POLITICS

Barrage of government reports on Muskrat Falls should be reviewed: critics

11/01/2012 12:51 EDT | Updated 01/01/2013 05:12 EST
ST. JOHN'S, N.L. - A flurry of government commissioned reports supporting the proposed $7.4 billion Muskrat Falls hydro project in Labrador should be reviewed by an independent regulator, critics say.

"Who is to scrutinize these reports on behalf of the people of the province?" asked St. John's lawyer Dennis Browne, a member of the 2041 Group that includes Muskrat Falls skeptics of all political stripes.

"The public is not being safeguarded in any way."

Browne was responding to a barrage of documents released this week by the province in favour of the development.

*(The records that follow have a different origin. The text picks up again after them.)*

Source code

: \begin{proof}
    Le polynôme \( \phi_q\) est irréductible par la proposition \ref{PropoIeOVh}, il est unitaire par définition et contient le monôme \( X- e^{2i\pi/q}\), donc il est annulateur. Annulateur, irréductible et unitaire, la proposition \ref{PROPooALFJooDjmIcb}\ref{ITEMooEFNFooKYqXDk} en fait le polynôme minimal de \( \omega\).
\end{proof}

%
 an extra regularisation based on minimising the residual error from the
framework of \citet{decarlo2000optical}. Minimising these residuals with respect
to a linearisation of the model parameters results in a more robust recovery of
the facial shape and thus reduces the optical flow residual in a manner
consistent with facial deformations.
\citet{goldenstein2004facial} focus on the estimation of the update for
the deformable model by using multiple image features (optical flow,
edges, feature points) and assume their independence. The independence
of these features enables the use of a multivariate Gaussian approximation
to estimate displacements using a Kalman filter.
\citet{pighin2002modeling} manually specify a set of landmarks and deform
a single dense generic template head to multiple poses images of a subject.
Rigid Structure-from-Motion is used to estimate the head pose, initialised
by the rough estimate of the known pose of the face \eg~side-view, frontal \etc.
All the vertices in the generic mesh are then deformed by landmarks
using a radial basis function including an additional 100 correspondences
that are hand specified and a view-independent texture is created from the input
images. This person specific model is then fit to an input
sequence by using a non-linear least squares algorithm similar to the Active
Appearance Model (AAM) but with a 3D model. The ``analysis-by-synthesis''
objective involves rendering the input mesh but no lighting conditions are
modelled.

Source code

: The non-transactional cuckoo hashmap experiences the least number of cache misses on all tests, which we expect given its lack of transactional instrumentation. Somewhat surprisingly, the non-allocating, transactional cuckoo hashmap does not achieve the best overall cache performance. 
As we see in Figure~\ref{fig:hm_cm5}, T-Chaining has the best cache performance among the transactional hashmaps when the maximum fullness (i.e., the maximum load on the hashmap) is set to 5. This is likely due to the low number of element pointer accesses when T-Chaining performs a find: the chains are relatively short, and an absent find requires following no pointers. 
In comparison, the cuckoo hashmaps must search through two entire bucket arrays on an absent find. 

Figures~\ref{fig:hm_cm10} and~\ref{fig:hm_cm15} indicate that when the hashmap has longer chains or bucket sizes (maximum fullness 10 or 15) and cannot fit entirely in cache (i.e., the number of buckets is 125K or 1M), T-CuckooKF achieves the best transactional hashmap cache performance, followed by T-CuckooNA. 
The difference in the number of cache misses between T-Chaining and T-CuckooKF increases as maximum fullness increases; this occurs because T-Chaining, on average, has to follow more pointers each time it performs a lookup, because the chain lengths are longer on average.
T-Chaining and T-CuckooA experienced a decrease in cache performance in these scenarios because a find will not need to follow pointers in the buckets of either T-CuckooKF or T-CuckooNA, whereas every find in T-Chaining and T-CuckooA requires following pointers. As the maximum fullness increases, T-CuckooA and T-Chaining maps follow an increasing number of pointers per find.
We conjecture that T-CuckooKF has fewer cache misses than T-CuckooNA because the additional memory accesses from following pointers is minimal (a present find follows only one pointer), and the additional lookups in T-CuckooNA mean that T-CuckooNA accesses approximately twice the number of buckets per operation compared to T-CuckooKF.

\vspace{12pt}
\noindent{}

They come as preparation work at the Labrador site continues apace even though the project has not been officially approved.

Crown corporation Nalcor Energy and private utility Emera (TSX:EMA) of Nova Scotia plan to bring power from Labrador's lower Churchill River to Newfoundland and Nova Scotia using subsea cables.

Premier Kathy Dunderdale says Muskrat Falls is the best option for meeting future energy needs even though estimated costs are up to $7.4 billion since the project was announced two years ago at $6.2 billion.

Her majority Progressive Conservative government is expected to formally approve the development in the coming weeks.

Preliminary work to build a road and construction camp for the development has already begun, and Nalcor announced Thursday that excavation will start before year's end.

The latest report in favour of Muskrat Falls came Thursday from Ziff Energy Group of Calgary, which said reliance on natural gas for future energy needs would cost far more than Muskrat Falls.

Natural Resources Minister Jerome Kennedy said the province spent $74,000 for the Ziff report plus $60,700 for a report by Manitoba Hydro International (MHI) that wrote off wind power as too expensive, and $245,000 on another MHI report released Tuesday. It found that Muskrat Falls would cost $2.4 billion less over 50 years than if Newfoundland relies on its oil-burning plant in Holyrood and other power sources.

Kennedy dismissed as cynicism calls for more independent regulatory review. Consultants were hired by the province to give expert opinion that should not be diminished because the province paid for it, he told a news conference.

"I don't think that's a fair criticism to attach to people because they're paid for their work," he said.

"At the end of the day, the only independent report that would seem to satisfy the critics is one which would say that Muskrat Falls is not a good option. And, quite frankly, I haven't seen those."

The government commissioned Ziff to study the options of piping natural gas from offshore oil sites and importing liquefied natural gas to power a power plant at Holyrood, N.L.

It concludes that a subsea pipeline would be at risk from icebergs, and that new wells and equipment required offshore plus onshore infrastructure would cost $4.1 billion more than Muskrat Falls over 50 years.

Buying liquefied natural gas for a small island on competitive world markets would cost at least $2.3 billion more than Muskrat Falls, it says.

The government released the arm's length report in response to critics who said it had not fully explored other power generation options.

Browne says the government is relying on reports that are not the independent work of regulators working solely in the public's interest.

He said the latest numbers on Muskrat Falls must go before a transparent regulatory process such as a related review planned at the Nova Scotia Utility and Review Board.

Without such scrutiny, Browne says Newfoundland and Labrador ratepayers are not getting adequate oversight of a deal that will bind electricity consumers for 50 years.

Members of the 2041 Group — and a long list of former politicians and public servants including former Tory premier Brian Peckford — say Muskrat Falls is a high-risk venture that relies on public funds. They have urged the province to consider incremental projects or other options to meet power needs.

Browne said the Dunderdale government has shrugged off reports from both the Public Utilities Board and a joint federal-provincial environmental review panel that Muskrat Falls has not been proven to be a least-cost or even necessary option.

The 2041 Group name refers to the year that the province's contentious Upper Churchill power deal with Quebec comes to an end. The 1969 agreement to ship power from Labrador to Quebec for sale did not reflect rising energy values and has reaped about $20 billion in profits for Quebec, versus $1 billion for Newfoundland and Labrador.

Gordon Weil, former director of the Maine energy office who led the national group of state energy agencies, recently wrote a paper entitled "The Muskrat Falls Hydro Project: Opportunities and Risks."

In it, he called for greater oversight.

"Nalcor is part utility, serving as the principal supplier of power in the province. The relationship of any utility to its customers should be regulated. The opinion of one outside expert like Manitoba Hydro International is not a substitute for that oversight and does not offer customers enough protection."

Dunderdale brushed off Weil's report, saying it was written for the Atlantic Institute for Market Studies which she described as right-wing.